The computer-based business information authentication interrelates both technology and the law. It also calls for cooperation between the people of different professional backgrounds and areas of expertise. The digital signatures are different from other electronic signatures not only in terms of process and result, but also it makes digital signatures more serviceable for legal purposes. Some electronic signatures that legally recognizable as signatures may not be secure as digital signatures and may lead to uncertainty and disputes.
Application of Digital Signature
The important reason to implement digital signature to communication is:
Authentication is a process which verifies the identity of a user who wants to access the system. In the digital signature, authentication helps to authenticate the sources of messages.
Non-repudiation means assurance of something that cannot be denied. It ensures that someone to a contract or communication cannot later deny the authenticity of their signature on a document or in a file or the sending of a message that they originated.
Integrity ensures that the message is real, accurate and safeguards from unauthorized user modification during the transmission.
Algorithms in Digital Signature
A digital signature consists of three algorithms:
1. Key generation algorithm
The key generation algorithm selects private key randomly from a set of possible private keys. This algorithm provides the private key and its corresponding public key.
2. Signing algorithm
A signing algorithm produces a signature for the document.
3. Signature verifying algorithm
A signature verifying algorithm either accepts or rejects the document's authenticity.

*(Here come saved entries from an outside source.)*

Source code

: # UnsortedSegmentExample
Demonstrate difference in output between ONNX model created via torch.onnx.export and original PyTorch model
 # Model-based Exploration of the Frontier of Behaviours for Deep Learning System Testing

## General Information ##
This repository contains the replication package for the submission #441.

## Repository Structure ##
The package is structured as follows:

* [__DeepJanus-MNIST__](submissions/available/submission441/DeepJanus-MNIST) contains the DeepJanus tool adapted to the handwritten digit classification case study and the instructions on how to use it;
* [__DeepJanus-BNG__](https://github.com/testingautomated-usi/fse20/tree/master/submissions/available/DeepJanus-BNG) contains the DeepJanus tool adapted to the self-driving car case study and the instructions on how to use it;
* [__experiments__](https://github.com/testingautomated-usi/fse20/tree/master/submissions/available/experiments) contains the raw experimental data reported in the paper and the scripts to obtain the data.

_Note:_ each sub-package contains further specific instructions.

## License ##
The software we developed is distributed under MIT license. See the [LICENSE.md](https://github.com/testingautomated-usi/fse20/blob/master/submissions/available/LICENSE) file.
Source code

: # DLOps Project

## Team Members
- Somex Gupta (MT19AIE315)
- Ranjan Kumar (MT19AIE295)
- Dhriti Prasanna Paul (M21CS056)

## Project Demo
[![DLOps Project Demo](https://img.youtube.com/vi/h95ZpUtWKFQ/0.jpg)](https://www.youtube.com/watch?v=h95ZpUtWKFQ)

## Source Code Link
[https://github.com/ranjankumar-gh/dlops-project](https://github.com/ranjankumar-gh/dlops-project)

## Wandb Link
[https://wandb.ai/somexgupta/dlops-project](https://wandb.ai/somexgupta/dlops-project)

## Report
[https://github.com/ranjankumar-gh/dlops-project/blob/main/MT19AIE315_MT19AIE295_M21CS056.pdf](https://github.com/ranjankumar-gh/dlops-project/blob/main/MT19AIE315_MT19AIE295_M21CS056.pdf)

How digital signatures work
Digital signatures are created and verified by using public key cryptography, also known as asymmetric cryptography. By the use of a public key algorithm, such as RSA, one can generate two keys that are mathematically linked- one is a private key, and another is a public key.
The user who is creating the digital signature uses their own private key to encrypt the signature-related document. There is only one way to decrypt that document is with the use of signer's public key.
This technology requires all the parties to trust that the individual who creates the signature has been able to keep their private key secret. If someone has access the signer's private key, there is a possibility that they could create fraudulent signatures in the name of the private key holder.
The steps which are followed in creating a digital signature are:
Types of Digital Signature
Different document processing platform supports different types of digital signature. They are described below:
The certified digital signature documents display a unique blue ribbon across the top of the document. The certified signature contains the name of the document signer and the certificate issuer which indicate the authorship and authenticity of the document.
The approval digital signatures on a document can be used in the organization's business workflow. They help to optimize the organization's approval procedure. The procedure involves capturing approvals made by us and other individuals and embedding them within the PDF document. The approval signatures to include details such as an image of our physical signature, location, date, and official seal.
Visible Digital Signature
The visible digital signature allows a user to sign a single document digitally. This signature appears on a document in the same way as signatures are signed on a physical document.
Invisible Digital Signature
The invisible digital signatures carry a visual indication of a blue ribbon within a document in the taskbar. We can use invisible digital signatures when we do not have or do not want to display our signature but need to provide the authenticity of the document, its integrity, and its origin.